Diagnosis: a remote re-initialized its own WebTracerProvider instead of reusing the host’s. Fix: ensure the remote imports only getTracer from the host (Step 2) and never imports tracing.ts or sdk-trace-web directly. The __MFE_OTEL__ guard prevents a second register(); if you still see duplicates, the remote is bundling its own copy of @opentelemetry/api — share it as a singleton the same way you would share React across remotes.
Symptom: spans exist but parent-child links are broken (everything is a root).
Diagnosis: the active context was lost across an await or event handler, so child spans could not find their parent. Fix: confirm ZoneContextManager is passed to provider.register() (Step 1), and always start child work inside context.with(trace.setSpan(...), fn) as in Step 4 rather than calling startSpan in a detached callback.

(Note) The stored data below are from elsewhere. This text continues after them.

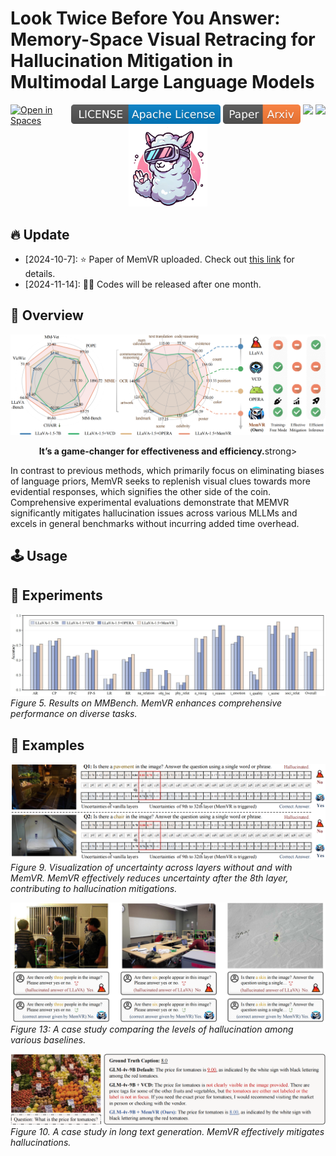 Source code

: # Look Twice Before You Answer: Memory-Space Visual Retracing for Hallucination Mitigation in Multimodal Large Language Models
<!-- **Look Twice Before You Answer: Memory-Space Visual Retracing for Hallucination Mitigation in Multimodal Large Language Models** -->

<div style='display:flex; gap: 0.25rem; '>
  <a href="https://huggingface.co/"><img src="https://huggingface.co/datasets/huggingface/badges/raw/main/open-in-hf-spaces-sm-dark.svg" alt="Open in Spaces"></a>
  <a href="LICENCE"><img src="assets/LICENSE-Apache%20License-blue.svg" alt="License"></a>
  <a href="https://arxiv.org/abs/2410.03577"><img src="assets/Paper-Arxiv-orange.svg" ></a>
  <a href='https://www.google.com/'><img src='https://img.shields.io/badge/Zhihu-Markdown-blue'></a>
  <a title="Hits" target="_blank" href="https://github.com/1zhou-Wang/MemVR"><img src="https://img.shields.io/badge/Hits-brightgreen"></a>
</div>

<div align="center">
<img src="assets/memvrlogo.png" width="25%">
</div>

## 🔥 Update
* [2024-10-7]: ⭐️ Paper of MemVR uploaded. Check out [this link](https://arxiv.org/abs/2410.03577) for details.
* [2024-11-14]: 🚀🚀 Codes will be released after one month.

## 🎯 Overview
![MemVR](assets/bigfig.png)

<div align="center">
<strong>It’s a game-changer for effectiveness and efficiency.</strong>strong>
</div>

In contrast to previous methods, which primarily focus on eliminating biases of language priors, MemVR seeks to replenish visual clues towards more evidential responses, which signifies the other side of the coin.
Comprehensive experimental evaluations demonstrate that MEMVR significantly mitigates hallucination issues across various MLLMs and excels in general benchmarks without incurring added time overhead.

## 🕹️ Usage

## 🏅 Experiments
![MemVR](assets/mmbench.png)
*Figure 5. Results on MMBench. MemVR enhances comprehensive performance on diverse tasks.*

## 📌 Examples
![Case1](assets/caseA.png)
*Figure 9. Visualization of uncertainty across layers without and with MemVR. MemVR effectively reduces uncertainty after the 8th layer, contributing to hallucination mitigations.*

![MemVR](assets/cases2.png)
*Figure 13: A case study comparing the levels of hallucination among various baselines.*

![Case2](assets/longcase.png)
*Figure 10. A case study in long text generation. MemVR effectively mitigates hallucinations.*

Symptom: no spans in the collector and a CORS error on /v1/traces.
Diagnosis: the browser’s OTLP POST is blocked by CORS, or the collector receiver is not listening on HTTP. Fix: add your host origin to cors.allowed_origins (Step 5), verify the exporter URL ends in /v1/traces, and confirm the collector exposes the http protocol on 4318. For tracking the errors these failures produce in the UI, pair this with error boundary telemetry for remote apps.
Symptom: traceparent is present on host requests but missing on remote API calls.
Diagnosis: the remote’s API origin is not in propagateTraceHeaderCorsUrls. Fix: add a matching regex for that origin (Step 3). The propagator only injects the header into allow-listed URLs to avoid leaking trace context to third parties.